A new Nurse Practitioner Fellowship Program ready to launch in August 2022 seeks to ease the transition for nurse practitioners from school to workforce while meeting the medical needs of underrepresented populations.

Cathy McAtee, DNP, ACNP-BC, CCRN, CNE; Leanne Fowler, DNP, MBA, APRN, AGACNP-BC, CNE; Melissa Nunn, DNP, APRN, CPNP-PC/AC; Clair Millet, Latanja Divens, PhD, DNP, APRN, FNP-BC

What kind of program could meet the needs of medically underserved populations while helping nurse practitioner (NP) students move smoothly from training to practice? A new Nurse Practitioner Fellowship Program, set to launch at the LSU Health New Orleans School of Nursing in August 2022, seeks to fulfill those needs, according to Leanne Fowler, DNP, MBA, APRN, AGACNP-BC, CNE, Program Director of Nurse Practitioner Programs, Program Coordinator for the Adult Gerontology Acute Care Nurse Practitioner Concentration and Associate Professor of Clinical Nursing. Focused on caring for people from underserved or disadvantaged backgrounds, the NP Fellowship Program will be the first of its kind in the state of Louisiana.

“I expect this fellowship program to produce a nurse practitioner workforce better able to serve medically underserved communities than graduates who enter the workforce without transitional training,” says Dr. Fowler, who will serve as the program director.

Dr. Fowler proposed the NP Fellowship program, which was approved by the School of Nursing’s administrative team in the summer of 2021, after her review of available literature on the benefits of transition-to-practice programs for NPs confirmed what she already suspected: A consistent transition-to-practice program would enhance new NPs’ confidence, support and job satisfaction.

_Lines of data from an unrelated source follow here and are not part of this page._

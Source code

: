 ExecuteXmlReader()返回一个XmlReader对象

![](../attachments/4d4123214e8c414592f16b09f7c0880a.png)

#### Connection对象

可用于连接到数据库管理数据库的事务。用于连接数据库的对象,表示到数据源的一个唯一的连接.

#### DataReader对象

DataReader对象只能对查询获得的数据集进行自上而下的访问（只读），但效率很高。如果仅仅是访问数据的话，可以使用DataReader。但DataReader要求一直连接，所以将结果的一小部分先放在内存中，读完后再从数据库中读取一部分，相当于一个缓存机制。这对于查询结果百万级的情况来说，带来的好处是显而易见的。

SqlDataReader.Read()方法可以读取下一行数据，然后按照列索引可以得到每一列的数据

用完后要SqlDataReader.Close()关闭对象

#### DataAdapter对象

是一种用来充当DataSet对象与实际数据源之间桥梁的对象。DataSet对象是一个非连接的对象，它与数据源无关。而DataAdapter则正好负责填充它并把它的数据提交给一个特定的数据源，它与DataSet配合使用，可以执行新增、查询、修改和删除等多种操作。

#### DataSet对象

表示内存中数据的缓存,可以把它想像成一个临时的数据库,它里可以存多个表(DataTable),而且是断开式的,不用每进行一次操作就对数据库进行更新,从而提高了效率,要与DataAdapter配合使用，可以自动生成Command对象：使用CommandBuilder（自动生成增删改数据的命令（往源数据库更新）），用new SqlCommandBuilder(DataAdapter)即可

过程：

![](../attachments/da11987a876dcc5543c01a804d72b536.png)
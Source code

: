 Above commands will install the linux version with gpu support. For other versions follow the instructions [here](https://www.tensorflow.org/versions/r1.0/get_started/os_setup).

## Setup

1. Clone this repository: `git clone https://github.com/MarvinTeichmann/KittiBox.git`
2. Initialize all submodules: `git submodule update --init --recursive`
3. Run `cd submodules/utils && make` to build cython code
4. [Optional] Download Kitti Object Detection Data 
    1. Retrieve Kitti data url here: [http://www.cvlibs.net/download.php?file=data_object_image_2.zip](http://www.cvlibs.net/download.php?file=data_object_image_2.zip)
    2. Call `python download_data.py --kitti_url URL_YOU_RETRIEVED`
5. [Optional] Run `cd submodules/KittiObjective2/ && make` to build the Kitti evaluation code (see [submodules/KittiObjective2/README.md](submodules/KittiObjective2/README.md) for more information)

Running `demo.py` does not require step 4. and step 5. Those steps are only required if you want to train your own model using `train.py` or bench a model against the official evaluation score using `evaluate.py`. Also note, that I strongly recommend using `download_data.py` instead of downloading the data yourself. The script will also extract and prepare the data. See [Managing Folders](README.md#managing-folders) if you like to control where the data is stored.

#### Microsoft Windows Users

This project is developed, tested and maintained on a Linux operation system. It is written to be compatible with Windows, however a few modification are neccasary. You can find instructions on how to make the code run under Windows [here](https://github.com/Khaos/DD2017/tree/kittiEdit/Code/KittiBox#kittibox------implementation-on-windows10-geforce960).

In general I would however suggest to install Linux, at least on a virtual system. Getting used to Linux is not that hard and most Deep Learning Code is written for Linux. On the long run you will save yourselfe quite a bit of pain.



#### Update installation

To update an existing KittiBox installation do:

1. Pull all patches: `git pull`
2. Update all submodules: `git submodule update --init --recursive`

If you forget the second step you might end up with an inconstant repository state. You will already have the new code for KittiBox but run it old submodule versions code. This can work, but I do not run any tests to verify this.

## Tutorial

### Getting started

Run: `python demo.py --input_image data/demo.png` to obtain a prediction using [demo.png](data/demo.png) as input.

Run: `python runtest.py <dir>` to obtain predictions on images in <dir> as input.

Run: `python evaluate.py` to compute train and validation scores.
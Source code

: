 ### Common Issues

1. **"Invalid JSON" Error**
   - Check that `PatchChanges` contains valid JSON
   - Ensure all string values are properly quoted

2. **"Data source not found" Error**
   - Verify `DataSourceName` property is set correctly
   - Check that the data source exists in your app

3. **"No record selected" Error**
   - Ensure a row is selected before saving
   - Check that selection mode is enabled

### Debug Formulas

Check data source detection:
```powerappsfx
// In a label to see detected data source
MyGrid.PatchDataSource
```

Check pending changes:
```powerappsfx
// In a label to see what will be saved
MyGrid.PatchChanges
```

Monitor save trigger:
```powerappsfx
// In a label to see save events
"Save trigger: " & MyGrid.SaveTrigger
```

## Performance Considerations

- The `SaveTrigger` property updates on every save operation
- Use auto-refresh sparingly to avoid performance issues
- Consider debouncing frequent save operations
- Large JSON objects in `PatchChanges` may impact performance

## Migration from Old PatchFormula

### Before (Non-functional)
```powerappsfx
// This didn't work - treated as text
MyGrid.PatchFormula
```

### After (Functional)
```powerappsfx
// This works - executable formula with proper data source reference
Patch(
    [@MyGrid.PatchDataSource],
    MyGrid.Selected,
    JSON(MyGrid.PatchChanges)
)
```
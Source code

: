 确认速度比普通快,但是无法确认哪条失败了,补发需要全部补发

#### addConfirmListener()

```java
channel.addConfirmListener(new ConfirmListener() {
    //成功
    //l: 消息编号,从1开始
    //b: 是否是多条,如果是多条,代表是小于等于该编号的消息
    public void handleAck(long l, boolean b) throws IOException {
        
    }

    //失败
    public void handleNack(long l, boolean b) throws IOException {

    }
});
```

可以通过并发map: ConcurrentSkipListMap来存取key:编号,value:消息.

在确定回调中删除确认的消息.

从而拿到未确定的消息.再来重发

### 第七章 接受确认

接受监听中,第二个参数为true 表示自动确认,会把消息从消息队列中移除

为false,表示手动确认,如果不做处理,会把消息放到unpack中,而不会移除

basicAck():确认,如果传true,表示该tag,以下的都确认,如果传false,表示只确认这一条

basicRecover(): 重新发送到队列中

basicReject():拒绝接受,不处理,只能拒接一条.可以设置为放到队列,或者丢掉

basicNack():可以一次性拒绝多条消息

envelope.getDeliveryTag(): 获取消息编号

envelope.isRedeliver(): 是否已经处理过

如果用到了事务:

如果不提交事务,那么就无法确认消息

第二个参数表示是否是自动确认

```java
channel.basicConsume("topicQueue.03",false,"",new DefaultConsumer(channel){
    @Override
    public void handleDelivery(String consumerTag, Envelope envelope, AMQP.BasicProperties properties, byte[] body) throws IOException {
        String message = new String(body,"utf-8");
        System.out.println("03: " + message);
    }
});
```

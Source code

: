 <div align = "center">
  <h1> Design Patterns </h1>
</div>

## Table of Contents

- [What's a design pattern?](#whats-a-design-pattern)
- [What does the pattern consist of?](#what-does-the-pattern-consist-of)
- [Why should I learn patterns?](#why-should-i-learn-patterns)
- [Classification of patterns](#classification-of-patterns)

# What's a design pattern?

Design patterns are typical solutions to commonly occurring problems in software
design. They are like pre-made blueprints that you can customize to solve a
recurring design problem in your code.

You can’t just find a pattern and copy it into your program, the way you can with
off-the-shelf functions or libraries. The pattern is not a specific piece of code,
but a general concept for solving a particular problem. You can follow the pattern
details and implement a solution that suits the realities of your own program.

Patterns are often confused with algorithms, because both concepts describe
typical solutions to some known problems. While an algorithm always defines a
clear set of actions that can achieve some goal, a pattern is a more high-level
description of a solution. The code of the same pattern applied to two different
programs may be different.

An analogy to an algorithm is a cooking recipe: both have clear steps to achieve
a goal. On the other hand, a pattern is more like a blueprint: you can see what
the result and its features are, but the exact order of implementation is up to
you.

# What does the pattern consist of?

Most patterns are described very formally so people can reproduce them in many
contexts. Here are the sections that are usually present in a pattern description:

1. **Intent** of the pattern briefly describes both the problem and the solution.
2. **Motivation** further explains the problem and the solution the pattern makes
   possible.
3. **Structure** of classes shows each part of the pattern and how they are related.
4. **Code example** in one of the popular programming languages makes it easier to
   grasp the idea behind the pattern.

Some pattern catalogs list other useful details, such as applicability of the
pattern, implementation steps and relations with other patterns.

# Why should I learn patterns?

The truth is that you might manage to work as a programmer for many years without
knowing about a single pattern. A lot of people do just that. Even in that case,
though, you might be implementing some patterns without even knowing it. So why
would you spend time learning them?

“With the support provided in this program, nurse practitioners will be able to scale their work to a full panel of patients in a shorter period of time,” Dr. Fowler says. “Employers will benefit from the increased capacity and so will the patients they serve.”

The program will be the first in the state fully administered by a school of nursing and NP educators who are clinical experts in their fields. Other NP fellowships are administered by health care agencies that do not have the teaching expertise that will be available to LSU Health New Orleans School of Nursing NP fellows.

“We will have nurse practitioner educators facilitating the structured learning and evaluation of fellows on-site in collaboration with clinical partners,” says Dr. Fowler, who has already signed several clinical partners for the program.

Partnering with Metropolitan Human Services District, Children’s Hospital New Orleans, University Medical Center New Orleans and St. Thomas Community Health Center, the School of Nursing’s fellowship program will offer three concentrations: Critical Care for Adult, Pediatric and Neonatal NPs; Adult Psychiatric Mental Health for Psychiatric Mental Health NPs; and Primary Care for Adult, Family and Pediatric NPs.

“Our clinical partners will benefit from the program by having reduced nurse practitioner turnover, improved satisfaction and increased billing for the nurse practitioner fellow’s performance,” Dr. Fowler says.